Globally, PEs do a buyout, turn around a company, and sell it. In India, they were forced to pick only minority stakes as Indian promoters were not willing to cede control. Minority stakes often meant limited say in operations and strategy, and in some cases, differences and disputes with promoters. ''When you are in minority, what do you say? You had cases like Lilliput, where the promoter went crazy with stores," says a PE manager, who doesn't wish to be quoted on this.

The problem with minority stakes is the degree of control. ''You are dependent on the majority shareholder for compliance, governance,'' says Sinha. While a PE firm wants to exit in five, seven, or nine years, the promoter may have a different horizon for an initial public offering. "Minority stakes imposes a lot of restrictions for PEs to influence strategy and outcomes," says Toshan Tamhane, partner, Mckinsey & Co.

"While India has been a minority growth market, there's a window of opportunity as the corporate world is over-leveraged and promoters pare stakes in companies to cut debt," Sinha adds. This provides opportunities for PEs to do buyout deals. The second opportunity comes from young entrepreneurs in information technology or start-ups, who are willing to sell out and think they can build something again from the scratch.

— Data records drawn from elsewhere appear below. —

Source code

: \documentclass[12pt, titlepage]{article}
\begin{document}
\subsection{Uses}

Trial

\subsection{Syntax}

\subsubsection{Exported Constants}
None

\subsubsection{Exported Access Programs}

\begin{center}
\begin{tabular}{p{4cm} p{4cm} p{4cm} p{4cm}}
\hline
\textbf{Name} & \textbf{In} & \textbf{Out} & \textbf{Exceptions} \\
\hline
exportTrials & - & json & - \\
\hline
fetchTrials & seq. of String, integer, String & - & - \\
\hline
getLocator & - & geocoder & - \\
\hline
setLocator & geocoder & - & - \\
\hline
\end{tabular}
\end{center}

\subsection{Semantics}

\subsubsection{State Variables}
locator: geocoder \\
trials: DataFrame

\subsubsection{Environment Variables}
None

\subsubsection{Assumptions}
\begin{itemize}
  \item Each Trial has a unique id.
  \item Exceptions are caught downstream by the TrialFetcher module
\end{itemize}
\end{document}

Tamhane feels both demand and supply side factors are aiding controlled deals. One, PEs are more established on the ground, understand the regulations and are not scared to do buyouts. ''They have learnt the lessons of how to do control transactions better," says Tamhane.

Two, in mid-market deals, control becomes very important: you can bring professionals or do a strategic sale. Nobody wants to buy a minority stake if the promoter holds 70 per cent stake. When PEs have controlling stake in a firm, they can leverage the same. While leveraged buyouts are common in the West and rest of Asia, Reserve Bank norms don't allow acquisition financing. "So, what many PEs do is lever up outside, say in Mauritius, where it is domiciled," says Tamhane.

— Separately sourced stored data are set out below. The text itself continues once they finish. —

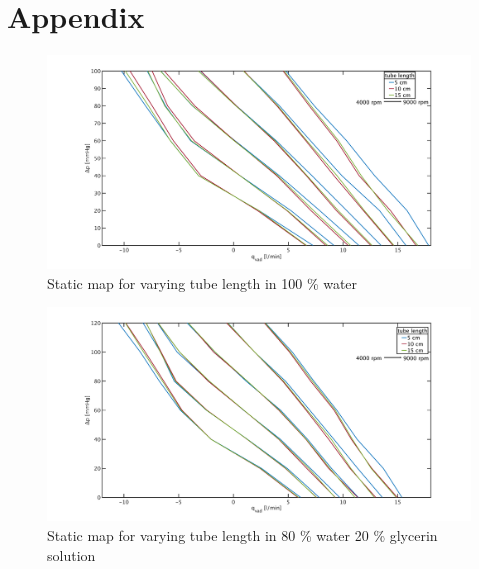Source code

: \chapter{Appendix}
\begin{figure}[ht!]
  \includegraphics[width=\textwidth]{images/chapt_4/100w_tube_length_new.pdf}
  \caption[Static map for different tube length in 100 \% water]{Static map for varying tube length in 100 \% water}
  \label{fig:anh_1}
\end{figure}

\begin{figure}[ht!]
  \includegraphics[width=\textwidth]{images/chapt_4/80w20g_tube_length_new.pdf}
  \caption[Static map for different tube length in 80 \% water 20 \% glycerin solution]{Static map for varying tube length in 80 \% water 20 \% glycerin solution}
 \label{fig:anh_2}
\end{figure}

There are a few supply-side factors at play. In some cases, the promoters want to sell as the next generation is not keen to run the business. In some cases, if it is a small business or not a core business of a large business group (like Mahindra Logistics), where promoters might be comfortable spinning out the company and selling to a PE. In some other cases, a promoter might not have the capacity to take it to the next level, and want to grow using a PE money (For example Avendus, where the lending business would need a large amount of funding, which KKR is providing.)

However, not all controlled deals have worked. Some like Paras Pharma might have provided big upsides to investors, but others such as Gokaldas Exports, Nilgiri, Nirulas have been a drag.